5. Bootstrap Files Are Wiring, Not Pipeline

Universal pattern (any framework):

  • main.py, app.py, server.py β€” Python web apps (FastAPI, Flask, Django)
  • index.js, server.js β€” Node.js apps (Express, Fastify)
  • main.go β€” Go apps
  • main.rs β€” Rust apps (Actix, Axum)
  • Application.java β€” Spring Boot

These files wire together all features/routers/services. They import everything. Their import graph tells you "all features exist" β€” not which ones are the core pipeline.

Fix applied: Removed bootstrap filenames from _ENTRY_NAMES. Phase 1 now gets module chunks from service/library files that actually DO the work.

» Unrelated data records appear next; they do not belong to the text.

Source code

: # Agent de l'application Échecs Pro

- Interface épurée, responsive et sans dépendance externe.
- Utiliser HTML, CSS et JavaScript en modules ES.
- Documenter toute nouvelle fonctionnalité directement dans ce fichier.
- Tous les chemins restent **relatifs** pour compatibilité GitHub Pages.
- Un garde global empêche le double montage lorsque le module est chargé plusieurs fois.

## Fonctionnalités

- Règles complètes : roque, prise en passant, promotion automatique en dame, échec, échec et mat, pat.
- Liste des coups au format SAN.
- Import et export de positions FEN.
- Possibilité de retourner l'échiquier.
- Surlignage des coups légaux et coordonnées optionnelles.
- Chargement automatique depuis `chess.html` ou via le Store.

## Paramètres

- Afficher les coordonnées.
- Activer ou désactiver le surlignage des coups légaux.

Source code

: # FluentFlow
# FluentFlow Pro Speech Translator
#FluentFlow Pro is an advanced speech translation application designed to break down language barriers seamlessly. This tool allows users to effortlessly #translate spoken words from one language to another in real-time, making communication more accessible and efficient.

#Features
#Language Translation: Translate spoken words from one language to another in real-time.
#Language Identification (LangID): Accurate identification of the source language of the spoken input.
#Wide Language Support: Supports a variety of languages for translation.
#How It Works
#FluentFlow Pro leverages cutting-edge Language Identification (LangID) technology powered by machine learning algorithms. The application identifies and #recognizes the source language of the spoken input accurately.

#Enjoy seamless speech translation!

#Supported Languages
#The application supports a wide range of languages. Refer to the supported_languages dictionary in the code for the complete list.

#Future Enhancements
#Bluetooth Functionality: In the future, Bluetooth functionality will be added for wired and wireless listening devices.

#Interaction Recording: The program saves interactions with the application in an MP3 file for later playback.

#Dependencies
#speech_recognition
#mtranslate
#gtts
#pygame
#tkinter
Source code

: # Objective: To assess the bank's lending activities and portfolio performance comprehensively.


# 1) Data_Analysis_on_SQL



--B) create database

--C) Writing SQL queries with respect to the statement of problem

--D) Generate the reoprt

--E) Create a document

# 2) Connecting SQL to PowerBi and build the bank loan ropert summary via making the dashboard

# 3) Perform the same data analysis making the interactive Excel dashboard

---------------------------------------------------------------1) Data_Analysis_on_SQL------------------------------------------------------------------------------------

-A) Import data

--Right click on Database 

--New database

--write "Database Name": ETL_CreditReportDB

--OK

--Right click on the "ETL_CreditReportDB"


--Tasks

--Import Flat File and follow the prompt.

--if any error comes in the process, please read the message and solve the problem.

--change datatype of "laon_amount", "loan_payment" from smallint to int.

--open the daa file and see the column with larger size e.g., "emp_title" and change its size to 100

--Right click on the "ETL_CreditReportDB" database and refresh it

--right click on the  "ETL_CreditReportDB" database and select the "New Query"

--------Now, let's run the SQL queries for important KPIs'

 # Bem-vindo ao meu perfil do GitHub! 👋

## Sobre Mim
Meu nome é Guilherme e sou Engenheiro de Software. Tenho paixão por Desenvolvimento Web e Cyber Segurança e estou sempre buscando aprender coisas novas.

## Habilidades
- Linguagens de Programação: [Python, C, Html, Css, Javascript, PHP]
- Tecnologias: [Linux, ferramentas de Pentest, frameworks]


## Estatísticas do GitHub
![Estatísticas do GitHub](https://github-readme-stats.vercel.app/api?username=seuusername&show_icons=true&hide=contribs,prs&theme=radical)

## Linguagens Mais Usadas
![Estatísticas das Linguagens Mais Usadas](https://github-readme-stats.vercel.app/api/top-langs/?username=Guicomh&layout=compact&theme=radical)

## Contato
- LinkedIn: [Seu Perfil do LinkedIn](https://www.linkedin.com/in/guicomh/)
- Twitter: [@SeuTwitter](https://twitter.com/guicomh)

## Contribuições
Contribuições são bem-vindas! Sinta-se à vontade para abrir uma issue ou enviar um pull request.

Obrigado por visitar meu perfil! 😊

6. What /init's "Note what you could NOT figure out" means for tours

The /init prompt says: "Note what you could NOT figure out from code alone β€” these become interview questions."

This is already implemented in Phase 2 (_phase_investigate) via the gaps field:

"GAPS: What important design rationale CANNOT be determined from this code alone?"

The ask field on each concept card also embodies this: it surfaces the question a new engineer MUST understand to work with this component, often something not visible in the code.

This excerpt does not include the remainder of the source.